ハイパーミストブロアー車&重機搬送車 那覇市消防局
那覇市消防局 那覇市西消防署小禄出張所(沖縄県)
写真◎三上一行、吉田直人、那覇市消防局 文◎吉田直人
日本の消防車2018年掲載記事
全国初登場! 消防と技術者の執念で生まれた自走式の大型ブロアー車
増え続ける人口と観光客の命を守るために
国内屈指のリゾート地として人気の沖縄。戦後27年間にわたって米軍統治下にあった沖縄が日本に復帰したのが1972年(昭和47年)。この年の観光客数は44万人ほどだったが平成28年には約877万人と、40年あまりで約20倍という爆発的な伸びを示している。東京オリンピック2020が開催される令和2年(当時)には那覇空港の2本目の滑走路も供用開始予定で、観光客数1000万人を突破しそうな勢いだ。
県民人口も増え続けている。平成27年の国勢調査では日本の総人口が減少する中で、人口増加率が全国一の3%を記録したことが報告された。那覇市も今や人であふれかえっており、この状況は今後も続くだけでなく、ますます激化が予想される。

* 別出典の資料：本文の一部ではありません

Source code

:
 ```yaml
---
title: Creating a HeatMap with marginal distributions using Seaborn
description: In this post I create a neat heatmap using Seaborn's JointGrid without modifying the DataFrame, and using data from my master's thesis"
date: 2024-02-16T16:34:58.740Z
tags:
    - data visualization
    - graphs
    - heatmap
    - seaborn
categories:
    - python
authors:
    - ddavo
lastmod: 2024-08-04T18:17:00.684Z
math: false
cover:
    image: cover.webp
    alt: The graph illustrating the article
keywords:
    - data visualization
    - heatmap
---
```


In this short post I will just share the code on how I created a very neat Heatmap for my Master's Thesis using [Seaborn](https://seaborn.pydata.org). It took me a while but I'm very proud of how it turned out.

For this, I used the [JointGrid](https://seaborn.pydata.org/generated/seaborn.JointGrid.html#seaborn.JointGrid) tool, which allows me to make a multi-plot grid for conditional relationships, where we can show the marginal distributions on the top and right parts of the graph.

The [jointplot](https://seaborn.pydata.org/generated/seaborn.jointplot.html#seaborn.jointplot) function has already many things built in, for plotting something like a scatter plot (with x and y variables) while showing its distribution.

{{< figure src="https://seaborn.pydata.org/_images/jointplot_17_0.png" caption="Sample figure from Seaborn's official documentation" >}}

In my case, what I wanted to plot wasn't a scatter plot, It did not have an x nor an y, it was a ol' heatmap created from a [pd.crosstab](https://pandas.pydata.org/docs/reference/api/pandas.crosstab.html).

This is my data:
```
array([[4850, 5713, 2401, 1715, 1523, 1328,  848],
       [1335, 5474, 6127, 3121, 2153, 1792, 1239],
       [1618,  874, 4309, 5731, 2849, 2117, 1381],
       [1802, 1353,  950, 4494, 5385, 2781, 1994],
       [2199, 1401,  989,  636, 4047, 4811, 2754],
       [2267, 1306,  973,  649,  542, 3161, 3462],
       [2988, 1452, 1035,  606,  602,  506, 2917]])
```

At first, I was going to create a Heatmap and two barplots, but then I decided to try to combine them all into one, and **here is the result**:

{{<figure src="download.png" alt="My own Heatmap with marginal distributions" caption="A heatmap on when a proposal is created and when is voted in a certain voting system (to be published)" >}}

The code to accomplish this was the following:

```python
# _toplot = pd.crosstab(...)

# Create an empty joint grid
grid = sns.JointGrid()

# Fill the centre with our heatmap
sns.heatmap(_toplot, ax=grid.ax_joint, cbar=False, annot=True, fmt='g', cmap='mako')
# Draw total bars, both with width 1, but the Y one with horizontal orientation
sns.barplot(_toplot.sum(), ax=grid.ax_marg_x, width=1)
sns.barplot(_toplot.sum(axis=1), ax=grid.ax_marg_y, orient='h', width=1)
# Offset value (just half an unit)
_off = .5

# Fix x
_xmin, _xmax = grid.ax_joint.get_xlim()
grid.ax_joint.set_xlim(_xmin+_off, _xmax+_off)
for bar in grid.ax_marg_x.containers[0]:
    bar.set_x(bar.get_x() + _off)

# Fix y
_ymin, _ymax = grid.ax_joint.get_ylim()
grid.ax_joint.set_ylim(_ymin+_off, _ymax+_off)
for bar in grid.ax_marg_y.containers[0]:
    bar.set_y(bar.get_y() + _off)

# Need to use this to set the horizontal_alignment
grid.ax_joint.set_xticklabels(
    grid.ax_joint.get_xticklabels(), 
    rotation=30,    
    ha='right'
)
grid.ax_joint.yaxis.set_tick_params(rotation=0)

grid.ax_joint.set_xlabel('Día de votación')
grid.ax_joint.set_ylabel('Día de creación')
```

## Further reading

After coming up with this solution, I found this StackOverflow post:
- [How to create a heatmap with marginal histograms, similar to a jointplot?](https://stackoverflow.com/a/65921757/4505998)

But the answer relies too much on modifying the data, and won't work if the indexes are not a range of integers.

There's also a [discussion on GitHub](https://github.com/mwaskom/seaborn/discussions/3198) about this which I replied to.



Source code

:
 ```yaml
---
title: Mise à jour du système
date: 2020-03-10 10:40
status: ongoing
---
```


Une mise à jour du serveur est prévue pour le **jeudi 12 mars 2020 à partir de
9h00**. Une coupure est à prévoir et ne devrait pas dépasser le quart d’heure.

こうした状況下で災害が起きると、多くの人が被害に巻き込まれかねない。それにどう対処するか。県都那覇の命を守る那覇市消防局にとっても喫緊の課題だ。
那覇消防の要望で生まれた 自走式HMB
そんな中、各種災害において強力な武器となる新車両が日本で初めて那覇市消防局に導入された。ハイパーミストブロアー車(以下、HMBという)である。
従来の大型ブロアー車は、車両後部に大型ブロアーが架装されている。ありていにいえばトラックの荷台に巨大な扇風機が載っている状態である。だが、それでは車両の幅より狭い現場には入っていけない。それなら、大型ブロアーだけを単独で運用できるようにすれば、使える現場が格段に増えるのではないか。この発想を原点に開発されたのが那覇市消防局のHMBであり、最大の特徴は大型ブロアーを「自走式」にしたことだ。つまり、大型ブロアーそのものが車両(自走式大量噴霧放水大型ブロアー車)であることで、これが日本初なのである。
「従来のタイプでは車両と大型ブロアーは一体なのに、エンジンは別々。ならば分離できないかと考えてメーカーに相談した」と話すのはMHBの導入を担当した那覇市消防局の玉城啓消防司令補と宮平辰史消防士長。そしてそれが可能であることがわかった。自走式にこだわる那覇市消防局に対して、製作を請け負った帝国繊維とマルマテクニカは日本の最先端技術をもって応えた。それだけでなくミスト放水と放水銃の機能を追加、駆動方式は無限軌道式とするなど、装備担当者と技術者の執念によってHMBの細かな仕様が決まっていった。
こうしてでき上がったHMBは〈送風〉〈ミスト+送風〉〈放水銃+送風〉〈ミスト+放水銃+送風〉という4つの機能を持ち、リモートコントロールの操縦範囲は最大100m、最大風速39m/秒、放水距離最大80m。さらに駆動方式を無限軌道式とすることで悪路や段差がある場所、ぬかるんだ場所にも対応できる性能を持つ。